An Allora and Calzadilla project begins with this “hands-on” involvement before being transformed into an affective work that makes sophisticated use of metaphor and language as narrative and aesthetic devices. Two pieces especially indicative of this are Chalk, a monumental social intervention in Lima’s central square where artists distributed enormous pieces of chalk amongst the public, who used it to write temporary messages (political and otherwise) on the plaza’s pavement; and Hope Hippo, a life-scale hippopotamus made of mud for the 2005 Venice Biennale, on top of which a volunteer read the daily newspaper and blew a whistle upon encountering an instance of social injustice in the news. But I think their recent piece Stop, Repair, Prepare represents their greatest synthesis of conceptual rigor, political awareness, and sensitivity to form. This sculptural performance consists of a grand piano with a hole in its body through which a pianist stands and plays Beethoven’s “Ode to Joy” (the anthem of the European Union as well as the inauguration song for a Nazi propoganda building) while laboriously pushing the instrument around the space.
This interview was conducted by email over a period of two weeks between New York and Berlin, while the duo was preparing their new exhibition for the Temporäre Kunsthalle.
Carlos Motta: There is currently a cacophony of sounds and images being produced in Honduras—the effects of the military coup, which ousted Manuel Zelaya from presidency yesterday. The national anthem is being sung by pro-and anti-golpistas alike, shifting its meaning to fit their respective ideological stands. Crowds are joining to form spontaneous choirs, screaming slogans of support and/or resistance. Militarism and the media are reproducing an aesthetic of antagonism, a spectacle of politics. Several of your recent projects address the aesthetics and political implications of sound and music associated with militarism and war. Could you share your thoughts on conflict as an aesthetic force?
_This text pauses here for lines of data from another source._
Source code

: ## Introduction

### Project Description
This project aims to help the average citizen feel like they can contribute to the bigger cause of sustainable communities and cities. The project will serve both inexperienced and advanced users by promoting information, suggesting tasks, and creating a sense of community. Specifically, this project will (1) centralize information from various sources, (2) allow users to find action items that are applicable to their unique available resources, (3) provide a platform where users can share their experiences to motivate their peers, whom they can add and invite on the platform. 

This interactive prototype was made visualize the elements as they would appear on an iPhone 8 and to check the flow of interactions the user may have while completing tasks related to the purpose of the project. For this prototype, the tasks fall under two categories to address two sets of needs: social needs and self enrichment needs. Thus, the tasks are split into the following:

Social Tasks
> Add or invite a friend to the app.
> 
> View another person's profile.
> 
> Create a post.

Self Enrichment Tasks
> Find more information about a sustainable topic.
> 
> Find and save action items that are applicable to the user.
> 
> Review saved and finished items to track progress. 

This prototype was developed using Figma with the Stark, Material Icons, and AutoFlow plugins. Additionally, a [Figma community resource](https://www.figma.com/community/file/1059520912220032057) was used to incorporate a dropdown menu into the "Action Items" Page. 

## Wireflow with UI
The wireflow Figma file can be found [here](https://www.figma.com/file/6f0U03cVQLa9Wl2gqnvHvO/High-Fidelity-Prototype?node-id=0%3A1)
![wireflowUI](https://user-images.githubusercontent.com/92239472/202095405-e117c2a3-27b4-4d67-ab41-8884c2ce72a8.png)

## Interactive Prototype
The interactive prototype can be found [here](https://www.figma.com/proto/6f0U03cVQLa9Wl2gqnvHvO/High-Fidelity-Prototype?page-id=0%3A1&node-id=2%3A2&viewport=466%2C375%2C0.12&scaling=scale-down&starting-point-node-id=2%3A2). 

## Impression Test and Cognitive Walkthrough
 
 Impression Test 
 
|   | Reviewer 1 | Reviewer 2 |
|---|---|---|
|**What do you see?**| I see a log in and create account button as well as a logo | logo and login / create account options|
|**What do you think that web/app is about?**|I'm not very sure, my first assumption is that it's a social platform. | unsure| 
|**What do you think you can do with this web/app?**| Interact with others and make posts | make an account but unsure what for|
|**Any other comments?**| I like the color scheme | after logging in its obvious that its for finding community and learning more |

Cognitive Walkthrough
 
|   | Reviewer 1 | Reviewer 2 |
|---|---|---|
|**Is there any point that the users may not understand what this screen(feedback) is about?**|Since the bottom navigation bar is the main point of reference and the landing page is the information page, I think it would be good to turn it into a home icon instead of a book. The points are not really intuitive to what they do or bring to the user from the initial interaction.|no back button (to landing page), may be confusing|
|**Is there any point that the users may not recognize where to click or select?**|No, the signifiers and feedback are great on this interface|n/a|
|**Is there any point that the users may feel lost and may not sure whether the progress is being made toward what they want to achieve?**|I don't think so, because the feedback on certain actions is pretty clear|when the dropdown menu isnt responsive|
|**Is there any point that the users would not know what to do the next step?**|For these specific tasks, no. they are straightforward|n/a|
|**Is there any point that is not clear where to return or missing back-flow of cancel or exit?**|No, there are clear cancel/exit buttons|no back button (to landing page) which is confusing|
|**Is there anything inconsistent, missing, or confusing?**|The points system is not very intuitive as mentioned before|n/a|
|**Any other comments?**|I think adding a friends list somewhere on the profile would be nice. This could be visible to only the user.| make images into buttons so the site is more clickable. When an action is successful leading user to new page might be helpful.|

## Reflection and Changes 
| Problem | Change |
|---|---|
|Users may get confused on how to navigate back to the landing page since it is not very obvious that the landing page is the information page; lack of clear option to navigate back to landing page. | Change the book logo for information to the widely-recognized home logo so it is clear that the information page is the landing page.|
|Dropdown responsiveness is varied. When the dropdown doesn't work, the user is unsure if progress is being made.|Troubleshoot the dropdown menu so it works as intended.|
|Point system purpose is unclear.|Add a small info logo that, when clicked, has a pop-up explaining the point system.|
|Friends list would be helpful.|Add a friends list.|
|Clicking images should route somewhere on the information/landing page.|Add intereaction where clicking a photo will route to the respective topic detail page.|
And expand on your engagement with it as artists and as activists?
Guillermo Calzadilla: We see a fundamental relationship between violence and form in the sense that the creation of all forms entails a certain violence—the exclusion of everything the said form is not. The idea of “conflict as an aesthetic force” is much more troubling for us, as it asks how social violence in the form of conflict affects sensory values and taste. This is a provocative question that opens up new angles we hadn’t considered before in the relation of our work to militarism and music.
Jennifer Allora: One example of the direct influence of military conflict on musical aesthetics is the “alla turca” musical style of the late 18th and 19th centuries. This was popular among Western classical composers such as Beethoven, Mozart, and Haydn, who attempted to imitate the sounds of the Turkish mehterhane (Janissary bands) with the sounds of bass drums, triangles, and cymbals folded into their scores. It is argued that these “exotic” sounds first entered Viennese classical music culture after the 1683 Ottoman siege of Vienna.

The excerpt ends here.